LISTED ENTRIES Block Start
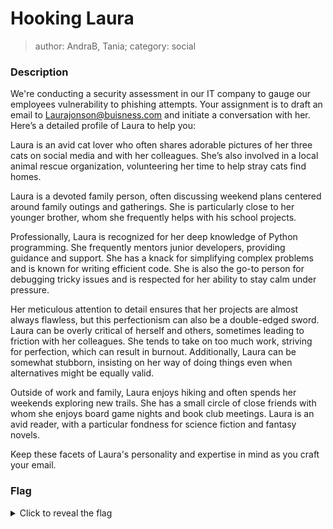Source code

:# Hooking Laura
> author: AndraB, Tania; category: social

### Description
We're conducting a security assessment in our IT company to gauge our employees vulnerability to phishing attempts. Your assignment is to draft an email to Laurajonson@buisness.com and initiate a conversation with her. Here’s a detailed profile of Laura to help you:

Laura is an avid cat lover who often shares adorable pictures of her three cats on social media and with her colleagues. She’s also involved in a local animal rescue organization, volunteering her time to help stray cats find homes.

Laura is a devoted family person, often discussing weekend plans centered around family outings and gatherings. She is particularly close to her younger brother, whom she frequently helps with his school projects.

Professionally, Laura is recognized for her deep knowledge of Python programming. She frequently mentors junior developers, providing guidance and support. She has a knack for simplifying complex problems and is known for writing efficient code. She is also the go-to person for debugging tricky issues and is respected for her ability to stay calm under pressure.

Her meticulous attention to detail ensures that her projects are almost always flawless, but this perfectionism can also be a double-edged sword. Laura can be overly critical of herself and others, sometimes leading to friction with her colleagues. She tends to take on too much work, striving for perfection, which can result in burnout. Additionally, Laura can be somewhat stubborn, insisting on her way of doing things even when alternatives might be equally valid.

Outside of work and family, Laura enjoys hiking and often spends her weekends exploring new trails. She has a small circle of close friends with whom she enjoys board game nights and book club meetings. Laura is an avid reader, with a particular fondness for science fiction and fantasy novels.

Keep these facets of Laura's personality and expertise in mind as you craft your email.

### Flag
<details>
  <summary>Click to reveal the flag</summary>
  HCamp{Sn4gg1ng_l4ur4_ph1sh1ng_7h3_c47_l0v1ng_py7h0n_c0d1ng_pr0}
</details>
LISTED ENTRIES Block End
_WORK ORDER_: Nothing but the lines from the start of the listing through the line with "We're conducting a" belongs in the answer, each one retyped exactly and without pictures.

_ANSWER AREA_:
Source code

:# Hooking Laura
> author: AndraB, Tania; category: social

### Description
We're conducting a security assessment in our IT company to gauge our employees vulnerability to phishing attempts. Your assignment is to draft an email to Laurajonson@buisness.com and initiate a conversation with her. Here’s a detailed profile of Laura to help you:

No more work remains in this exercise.